From the listing below, pull out the lines that hold "found".

** Data under study follows **

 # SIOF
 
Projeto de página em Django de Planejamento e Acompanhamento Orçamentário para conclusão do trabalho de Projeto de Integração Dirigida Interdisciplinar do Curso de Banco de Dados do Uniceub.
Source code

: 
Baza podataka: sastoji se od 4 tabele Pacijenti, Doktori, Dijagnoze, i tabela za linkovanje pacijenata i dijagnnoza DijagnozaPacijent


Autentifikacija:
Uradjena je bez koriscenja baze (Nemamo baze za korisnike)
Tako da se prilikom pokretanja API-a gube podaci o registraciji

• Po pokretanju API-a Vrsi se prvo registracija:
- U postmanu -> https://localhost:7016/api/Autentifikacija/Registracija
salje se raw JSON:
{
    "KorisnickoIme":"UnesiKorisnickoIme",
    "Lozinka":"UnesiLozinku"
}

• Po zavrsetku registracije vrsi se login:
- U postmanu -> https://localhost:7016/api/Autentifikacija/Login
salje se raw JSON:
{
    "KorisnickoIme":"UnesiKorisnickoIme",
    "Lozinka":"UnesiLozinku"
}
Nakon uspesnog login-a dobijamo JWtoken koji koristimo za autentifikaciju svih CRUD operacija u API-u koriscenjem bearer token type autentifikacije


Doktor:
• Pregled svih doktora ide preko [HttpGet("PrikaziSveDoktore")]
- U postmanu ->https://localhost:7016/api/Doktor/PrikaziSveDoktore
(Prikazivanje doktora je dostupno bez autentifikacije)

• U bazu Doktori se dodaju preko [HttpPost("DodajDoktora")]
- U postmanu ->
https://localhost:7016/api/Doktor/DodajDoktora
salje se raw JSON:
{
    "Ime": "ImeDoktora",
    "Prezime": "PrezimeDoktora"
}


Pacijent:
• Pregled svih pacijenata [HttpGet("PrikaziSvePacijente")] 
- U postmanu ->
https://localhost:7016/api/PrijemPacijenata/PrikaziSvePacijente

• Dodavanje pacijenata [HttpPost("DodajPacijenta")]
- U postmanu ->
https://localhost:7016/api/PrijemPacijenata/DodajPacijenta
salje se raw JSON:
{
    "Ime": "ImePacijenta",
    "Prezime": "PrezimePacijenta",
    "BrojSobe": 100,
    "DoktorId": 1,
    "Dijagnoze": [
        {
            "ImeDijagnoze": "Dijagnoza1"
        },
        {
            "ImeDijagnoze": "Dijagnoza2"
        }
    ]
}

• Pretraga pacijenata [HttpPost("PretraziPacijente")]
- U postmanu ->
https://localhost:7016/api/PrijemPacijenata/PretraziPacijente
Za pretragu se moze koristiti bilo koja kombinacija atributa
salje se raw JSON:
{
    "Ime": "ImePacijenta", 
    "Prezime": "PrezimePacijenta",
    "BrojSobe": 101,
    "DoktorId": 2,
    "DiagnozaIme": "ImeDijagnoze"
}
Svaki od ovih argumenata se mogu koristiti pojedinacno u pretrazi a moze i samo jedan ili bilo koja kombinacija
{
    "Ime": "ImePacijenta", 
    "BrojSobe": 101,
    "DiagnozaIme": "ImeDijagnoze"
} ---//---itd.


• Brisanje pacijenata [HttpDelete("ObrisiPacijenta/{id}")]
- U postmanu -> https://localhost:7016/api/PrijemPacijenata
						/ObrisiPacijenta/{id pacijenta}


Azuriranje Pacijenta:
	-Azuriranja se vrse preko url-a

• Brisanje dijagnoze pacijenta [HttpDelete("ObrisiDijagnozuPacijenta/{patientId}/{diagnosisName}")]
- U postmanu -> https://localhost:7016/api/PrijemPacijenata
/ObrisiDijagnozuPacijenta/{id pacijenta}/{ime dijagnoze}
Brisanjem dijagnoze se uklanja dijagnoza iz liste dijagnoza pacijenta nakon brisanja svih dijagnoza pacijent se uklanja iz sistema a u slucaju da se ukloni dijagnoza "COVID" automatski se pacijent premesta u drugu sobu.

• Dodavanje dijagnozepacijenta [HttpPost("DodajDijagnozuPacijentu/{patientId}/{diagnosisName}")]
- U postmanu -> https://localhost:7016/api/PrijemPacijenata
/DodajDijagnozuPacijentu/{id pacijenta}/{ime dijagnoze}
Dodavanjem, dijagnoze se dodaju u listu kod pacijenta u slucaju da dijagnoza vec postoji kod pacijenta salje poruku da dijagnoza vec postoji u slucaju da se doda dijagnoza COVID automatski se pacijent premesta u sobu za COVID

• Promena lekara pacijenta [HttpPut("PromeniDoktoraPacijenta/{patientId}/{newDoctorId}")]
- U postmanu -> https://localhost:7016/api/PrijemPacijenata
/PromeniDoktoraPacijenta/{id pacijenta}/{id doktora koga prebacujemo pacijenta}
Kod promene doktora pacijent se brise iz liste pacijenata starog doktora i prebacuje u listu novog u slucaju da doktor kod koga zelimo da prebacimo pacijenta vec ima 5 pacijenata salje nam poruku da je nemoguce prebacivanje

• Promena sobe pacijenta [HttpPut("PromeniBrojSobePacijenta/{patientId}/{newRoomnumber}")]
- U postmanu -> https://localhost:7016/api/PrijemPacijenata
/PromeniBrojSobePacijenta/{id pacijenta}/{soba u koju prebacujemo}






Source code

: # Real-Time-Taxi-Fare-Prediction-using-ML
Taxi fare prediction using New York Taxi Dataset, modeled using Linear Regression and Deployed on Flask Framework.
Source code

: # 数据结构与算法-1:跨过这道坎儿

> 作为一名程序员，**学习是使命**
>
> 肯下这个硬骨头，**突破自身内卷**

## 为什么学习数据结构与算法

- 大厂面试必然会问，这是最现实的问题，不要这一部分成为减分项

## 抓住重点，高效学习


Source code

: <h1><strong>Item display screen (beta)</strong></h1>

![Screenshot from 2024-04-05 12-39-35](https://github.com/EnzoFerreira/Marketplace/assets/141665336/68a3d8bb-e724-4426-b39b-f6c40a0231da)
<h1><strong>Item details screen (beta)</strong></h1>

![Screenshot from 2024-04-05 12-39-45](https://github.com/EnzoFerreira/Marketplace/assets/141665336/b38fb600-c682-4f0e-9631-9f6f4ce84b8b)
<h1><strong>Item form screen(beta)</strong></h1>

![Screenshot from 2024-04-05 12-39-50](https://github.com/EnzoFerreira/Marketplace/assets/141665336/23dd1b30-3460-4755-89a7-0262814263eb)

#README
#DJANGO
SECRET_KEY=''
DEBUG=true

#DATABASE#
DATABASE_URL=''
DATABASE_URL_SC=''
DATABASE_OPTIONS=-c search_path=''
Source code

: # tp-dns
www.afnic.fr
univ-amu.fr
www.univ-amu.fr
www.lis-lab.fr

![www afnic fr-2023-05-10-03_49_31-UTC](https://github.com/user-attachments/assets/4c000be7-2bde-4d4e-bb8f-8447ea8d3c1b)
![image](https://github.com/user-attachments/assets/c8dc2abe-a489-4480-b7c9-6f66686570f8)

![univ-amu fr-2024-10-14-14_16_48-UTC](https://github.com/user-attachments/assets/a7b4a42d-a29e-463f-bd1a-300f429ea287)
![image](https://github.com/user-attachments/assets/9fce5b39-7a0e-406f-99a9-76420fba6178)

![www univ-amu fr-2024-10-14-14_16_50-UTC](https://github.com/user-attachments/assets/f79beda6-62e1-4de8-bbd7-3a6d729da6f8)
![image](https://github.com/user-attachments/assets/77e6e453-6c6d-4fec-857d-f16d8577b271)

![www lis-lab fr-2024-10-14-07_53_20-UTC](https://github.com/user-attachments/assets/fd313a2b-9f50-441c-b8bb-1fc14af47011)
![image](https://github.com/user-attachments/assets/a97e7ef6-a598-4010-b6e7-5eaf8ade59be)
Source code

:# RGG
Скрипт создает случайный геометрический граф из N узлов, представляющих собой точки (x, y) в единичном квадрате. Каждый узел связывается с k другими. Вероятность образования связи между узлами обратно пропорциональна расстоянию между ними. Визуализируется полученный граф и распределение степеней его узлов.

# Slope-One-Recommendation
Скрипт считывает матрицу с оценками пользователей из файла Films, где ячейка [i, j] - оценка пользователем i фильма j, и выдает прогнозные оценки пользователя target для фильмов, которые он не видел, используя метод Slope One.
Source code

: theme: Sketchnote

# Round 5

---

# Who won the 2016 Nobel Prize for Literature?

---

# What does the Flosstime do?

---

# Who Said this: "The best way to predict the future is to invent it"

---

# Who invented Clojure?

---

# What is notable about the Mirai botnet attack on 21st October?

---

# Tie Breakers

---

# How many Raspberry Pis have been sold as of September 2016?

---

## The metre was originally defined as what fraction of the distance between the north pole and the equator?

** End of Data under study **
** Data under study follows **

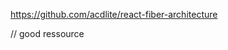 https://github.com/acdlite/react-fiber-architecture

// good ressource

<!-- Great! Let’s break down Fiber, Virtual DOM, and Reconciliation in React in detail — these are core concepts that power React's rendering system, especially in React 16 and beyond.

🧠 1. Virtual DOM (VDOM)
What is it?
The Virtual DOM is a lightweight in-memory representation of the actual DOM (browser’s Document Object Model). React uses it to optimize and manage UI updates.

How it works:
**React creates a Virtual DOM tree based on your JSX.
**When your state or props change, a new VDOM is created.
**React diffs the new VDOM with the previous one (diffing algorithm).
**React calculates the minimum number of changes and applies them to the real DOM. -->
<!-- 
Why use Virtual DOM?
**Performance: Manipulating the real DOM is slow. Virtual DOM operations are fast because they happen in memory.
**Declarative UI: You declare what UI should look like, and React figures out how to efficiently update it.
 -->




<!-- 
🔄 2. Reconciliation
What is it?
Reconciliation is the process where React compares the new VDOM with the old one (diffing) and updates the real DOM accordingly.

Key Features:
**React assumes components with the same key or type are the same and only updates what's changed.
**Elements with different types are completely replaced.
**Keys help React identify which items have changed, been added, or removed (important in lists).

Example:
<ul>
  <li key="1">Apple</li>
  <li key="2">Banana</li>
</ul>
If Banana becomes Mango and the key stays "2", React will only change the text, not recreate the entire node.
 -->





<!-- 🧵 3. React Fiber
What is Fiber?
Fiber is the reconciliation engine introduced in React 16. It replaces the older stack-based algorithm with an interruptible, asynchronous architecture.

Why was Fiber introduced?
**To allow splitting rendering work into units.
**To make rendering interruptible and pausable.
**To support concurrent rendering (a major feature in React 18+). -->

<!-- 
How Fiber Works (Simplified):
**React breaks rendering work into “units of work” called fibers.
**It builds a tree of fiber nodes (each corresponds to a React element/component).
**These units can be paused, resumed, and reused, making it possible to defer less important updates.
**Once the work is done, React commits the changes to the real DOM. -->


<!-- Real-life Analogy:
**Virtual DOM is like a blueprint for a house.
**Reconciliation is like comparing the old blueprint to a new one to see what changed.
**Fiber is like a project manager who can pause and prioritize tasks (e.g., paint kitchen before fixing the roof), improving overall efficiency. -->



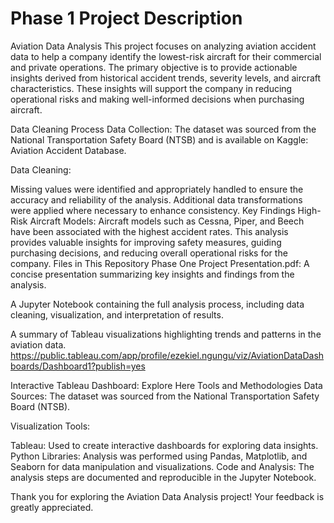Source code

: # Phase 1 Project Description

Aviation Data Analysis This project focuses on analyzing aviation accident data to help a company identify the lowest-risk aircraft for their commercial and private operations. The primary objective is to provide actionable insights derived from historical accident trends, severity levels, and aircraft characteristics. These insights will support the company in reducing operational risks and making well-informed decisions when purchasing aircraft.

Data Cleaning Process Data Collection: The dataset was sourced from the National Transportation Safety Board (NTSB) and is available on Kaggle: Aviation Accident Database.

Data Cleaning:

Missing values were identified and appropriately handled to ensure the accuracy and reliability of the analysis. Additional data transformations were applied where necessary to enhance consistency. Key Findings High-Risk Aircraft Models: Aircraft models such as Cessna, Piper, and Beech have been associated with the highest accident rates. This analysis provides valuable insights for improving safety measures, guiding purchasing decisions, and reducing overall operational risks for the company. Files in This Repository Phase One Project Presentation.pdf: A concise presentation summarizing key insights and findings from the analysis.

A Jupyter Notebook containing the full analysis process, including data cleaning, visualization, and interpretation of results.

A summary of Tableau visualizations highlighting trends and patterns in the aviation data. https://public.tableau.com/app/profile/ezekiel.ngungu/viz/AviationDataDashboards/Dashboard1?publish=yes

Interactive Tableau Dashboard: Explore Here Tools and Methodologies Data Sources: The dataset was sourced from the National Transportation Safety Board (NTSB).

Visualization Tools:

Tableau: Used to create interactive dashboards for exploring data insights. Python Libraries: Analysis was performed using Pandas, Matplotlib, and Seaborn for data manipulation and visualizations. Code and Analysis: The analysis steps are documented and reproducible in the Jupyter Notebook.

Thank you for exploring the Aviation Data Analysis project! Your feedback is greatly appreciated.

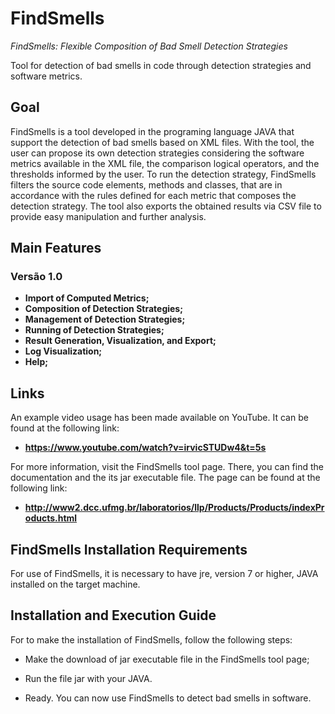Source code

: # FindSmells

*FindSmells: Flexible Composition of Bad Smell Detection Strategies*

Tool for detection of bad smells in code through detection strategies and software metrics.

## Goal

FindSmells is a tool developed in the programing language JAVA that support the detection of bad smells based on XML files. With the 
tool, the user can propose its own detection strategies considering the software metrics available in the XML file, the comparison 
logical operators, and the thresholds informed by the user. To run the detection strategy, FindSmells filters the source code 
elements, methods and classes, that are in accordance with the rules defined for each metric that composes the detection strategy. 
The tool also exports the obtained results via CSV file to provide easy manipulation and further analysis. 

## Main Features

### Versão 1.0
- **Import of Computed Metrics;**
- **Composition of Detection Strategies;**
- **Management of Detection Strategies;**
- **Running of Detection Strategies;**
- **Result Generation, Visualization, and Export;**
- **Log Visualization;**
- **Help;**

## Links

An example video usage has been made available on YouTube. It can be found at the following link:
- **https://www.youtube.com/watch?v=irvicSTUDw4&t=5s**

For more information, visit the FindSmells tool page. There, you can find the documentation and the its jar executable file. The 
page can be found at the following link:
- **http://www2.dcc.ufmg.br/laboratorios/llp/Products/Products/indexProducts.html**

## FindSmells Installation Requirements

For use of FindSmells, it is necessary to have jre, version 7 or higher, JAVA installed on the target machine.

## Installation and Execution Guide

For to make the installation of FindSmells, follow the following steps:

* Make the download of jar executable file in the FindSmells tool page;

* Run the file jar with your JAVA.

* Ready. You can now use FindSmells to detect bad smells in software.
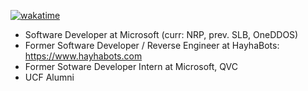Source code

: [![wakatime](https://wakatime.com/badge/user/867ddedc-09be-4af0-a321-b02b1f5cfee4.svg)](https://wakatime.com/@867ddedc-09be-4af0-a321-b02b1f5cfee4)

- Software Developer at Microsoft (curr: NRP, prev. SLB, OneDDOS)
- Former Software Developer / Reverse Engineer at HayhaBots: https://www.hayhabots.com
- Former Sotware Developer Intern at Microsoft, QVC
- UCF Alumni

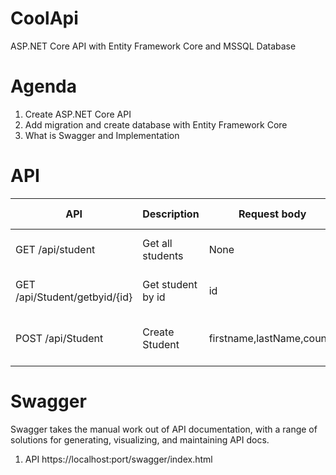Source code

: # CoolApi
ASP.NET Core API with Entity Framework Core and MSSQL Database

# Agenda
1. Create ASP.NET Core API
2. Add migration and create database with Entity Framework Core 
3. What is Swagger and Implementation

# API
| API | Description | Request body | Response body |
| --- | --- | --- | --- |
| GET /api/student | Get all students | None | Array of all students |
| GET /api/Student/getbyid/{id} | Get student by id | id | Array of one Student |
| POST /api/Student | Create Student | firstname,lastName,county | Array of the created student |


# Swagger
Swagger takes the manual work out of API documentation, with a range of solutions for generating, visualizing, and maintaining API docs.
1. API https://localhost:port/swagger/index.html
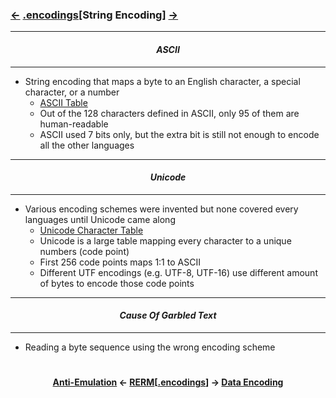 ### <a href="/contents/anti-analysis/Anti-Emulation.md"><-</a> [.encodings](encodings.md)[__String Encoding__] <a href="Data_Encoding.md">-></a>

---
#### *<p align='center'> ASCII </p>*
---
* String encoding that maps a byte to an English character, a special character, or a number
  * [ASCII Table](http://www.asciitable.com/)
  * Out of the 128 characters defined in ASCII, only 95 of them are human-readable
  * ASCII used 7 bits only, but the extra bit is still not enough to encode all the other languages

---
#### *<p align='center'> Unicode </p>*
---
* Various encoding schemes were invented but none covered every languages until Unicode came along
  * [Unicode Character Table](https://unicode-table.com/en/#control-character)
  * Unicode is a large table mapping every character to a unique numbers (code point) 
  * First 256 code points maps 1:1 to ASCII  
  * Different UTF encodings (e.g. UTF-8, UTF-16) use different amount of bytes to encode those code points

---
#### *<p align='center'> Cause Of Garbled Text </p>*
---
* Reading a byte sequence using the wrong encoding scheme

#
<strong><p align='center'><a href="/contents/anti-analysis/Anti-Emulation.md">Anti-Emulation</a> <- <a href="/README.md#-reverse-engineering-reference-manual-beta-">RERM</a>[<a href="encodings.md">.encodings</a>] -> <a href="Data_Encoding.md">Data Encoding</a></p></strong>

** End of Data under study **

▸ **Written solution**
An example video usage has been made available on YouTube. It can be found at the following link:
page can be found at the following link:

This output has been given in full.